A client implementation must not add additional metrics or labels under the “org.apache.kafka.” prefix without a corresponding accepted KIP.

Private metrics

The default metrics collection on the client must take extra care not to expose any information about the application and system it runs on as they may identify internal projects, infrastructure, etc, that the user may not want to expose to the Kafka infrastructure owner. This includes information such as hostname, operating system, credentials, runtime environment, etc. None of the metrics defined in this proposal expose any such information.

...

Private or host metrics are outside the scope of this specification.

Metric types

The metric types in the following tables correspond to the OpenTelemetry v1 metrics protobuf message types. A short summary:

  • Sum  - Monotonic total count meter (Counter). Suitable for total number of X counters, e.g., total number of bytes sent.
  • Gauge  - Non-monotonic current value meter (UpDownCounter). Suitable for current value of Y, e.g., current queue count.
  • Histogram  - Value distribution meter (ValueRecorder). Suitable for latency values, etc.
    For simplicy a client implementation may choose to provide an average value as Gauge instead of a Histogram. These averages should be using the original Histogram metric name + ".avg60s" (or whatever the averaging period is), e.g., "client.request.rtt.avg10s".

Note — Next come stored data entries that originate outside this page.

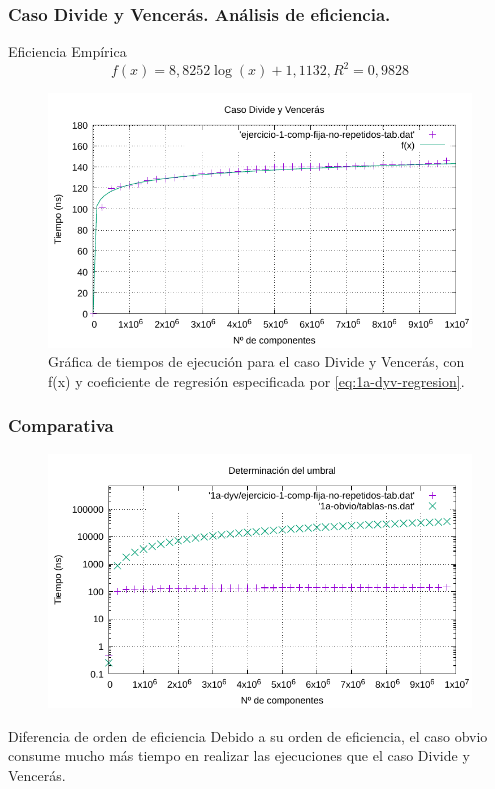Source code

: \documentclass[13pt]{beamer}
\begin{document}
	\begin{frame}
		\frametitle{Caso Divide y Vencerás. Análisis de eficiencia.}
		\begin{block}{Eficiencia Empírica}
			\begin{equation}
			\boxed{f(x) = 8,8252 \log(x) + 1,1132, R^2 = 0,9828}
			\label{eq:1a-dyv-regresion}
			\end{equation}
		\end{block}
		\begin{figure}
			\centering
			\includegraphics[scale=0.76]{img/e1a-dyv}
			\caption{Gráfica de tiempos de ejecución para el caso Divide y Vencerás, 
				con f(x) y coeficiente de regresión especificada por \ref{eq:1a-dyv-regresion}.}
			\label{fig:1a-dyv-graph}
		\end{figure}
	\end{frame}

	\begin{frame}
		\frametitle{Comparativa}
		
        \begin{figure}
            \centering
            \includegraphics[scale=0.67]{img/e1a-comp.pdf}
            \label{fig:1a-comp-datos}
        \end{figure}

        \begin{alertblock}{Diferencia de orden de eficiencia}
            Debido a su orden de eficiencia, el caso obvio consume mucho más tiempo en realizar las ejecuciones
            que el caso Divide y Vencerás.
        \end{alertblock}
	\end{frame}
\end{document}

Client instance-level metrics

Metric name

Type

Labels

Description

client.connection.creations

Sum

FIXME: with broker_id label?

Total number of broker connections made.

client.connection.count

Gauge


Current number of broker connections.

client.connection.errors

Sum

reason

Total number of broker connection failures. Label ‘reason’ indicates the reason: 

disconnect - remote peer closed the connection.

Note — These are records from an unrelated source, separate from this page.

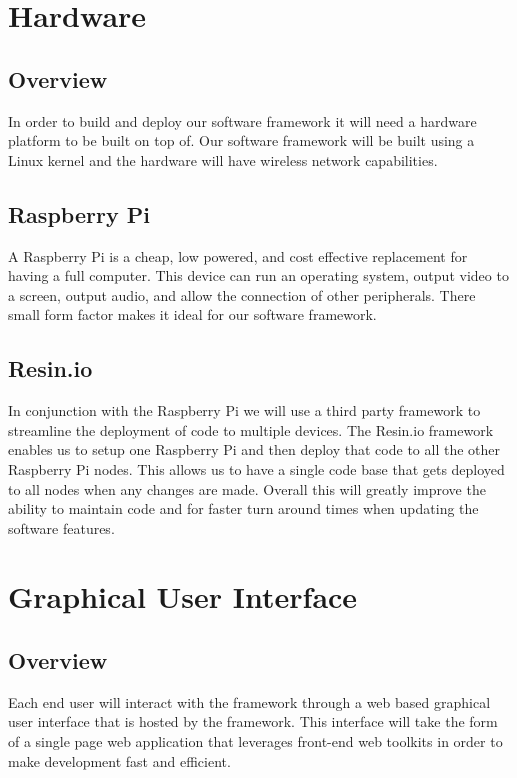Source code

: \documentclass[draftclsnofoot, onecolumn, compsoc, 10pt]{IEEEtran}
\begin{document}
\section{Hardware}
\subsection{Overview} 
In order to build and deploy our software framework it will need a hardware platform to be built on top of. Our software framework will be built using a Linux kernel and the hardware will have wireless network capabilities. 

\subsection{Raspberry Pi}
A Raspberry Pi is a cheap, low powered, and cost effective replacement for having a full computer. This device can run an operating system, output video to a screen, output audio, and allow the connection of other peripherals. There small form factor makes it ideal for our software framework.

\subsection{Resin.io}
In conjunction with the Raspberry Pi we will use a third party framework to streamline the deployment of code to multiple devices. The Resin.io framework enables us to setup one Raspberry Pi and then deploy that code to all the other Raspberry Pi nodes. This allows us to have a single code base that gets deployed to all nodes when any changes are made. Overall this will greatly improve the ability to maintain code and for faster turn around times when updating the software features.




\section{Graphical User Interface}
\subsection{Overview}
Each end user will interact with the framework through a web based graphical user interface that is hosted by the framework. This interface will take the form of a single page web application that leverages front-end web toolkits in order to make development fast and efficient.
\end{document}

auth - authentication failure.

TLS - TLS failure.

timeout - client request timeout.

close - client closed the connection.

client.request.rtt

Histogram

broker_id

Average request latency / round-trip-time to broker and back

client.request.queue.latency

Histogram

broker_id

Average request queue latency waiting for request to be sent to broker.

client.request.queue.count

Gauge

broker_id

Number of requests in queue waiting to be sent to broker.

client.request.success

Sum

broker_id

Number of successful requests to broker, that is where a response is received without no request-level error (but there may be per-sub-resource errors, e.g., errors for certain partitions within an OffsetCommitResponse).

client.request.errors

Sum

broker_id

reason

Number of failed requests.

Label ‘reason’ indicates the reason:

timeout - client timed out the request,

disconnect - broker connection was closed before response could be received,

error - request-level protocol error.

client.io.wait.time

Histogram


Amount of time waiting for socket I/O writability (POLLOUT). A high number indicates socket send buffer congestion.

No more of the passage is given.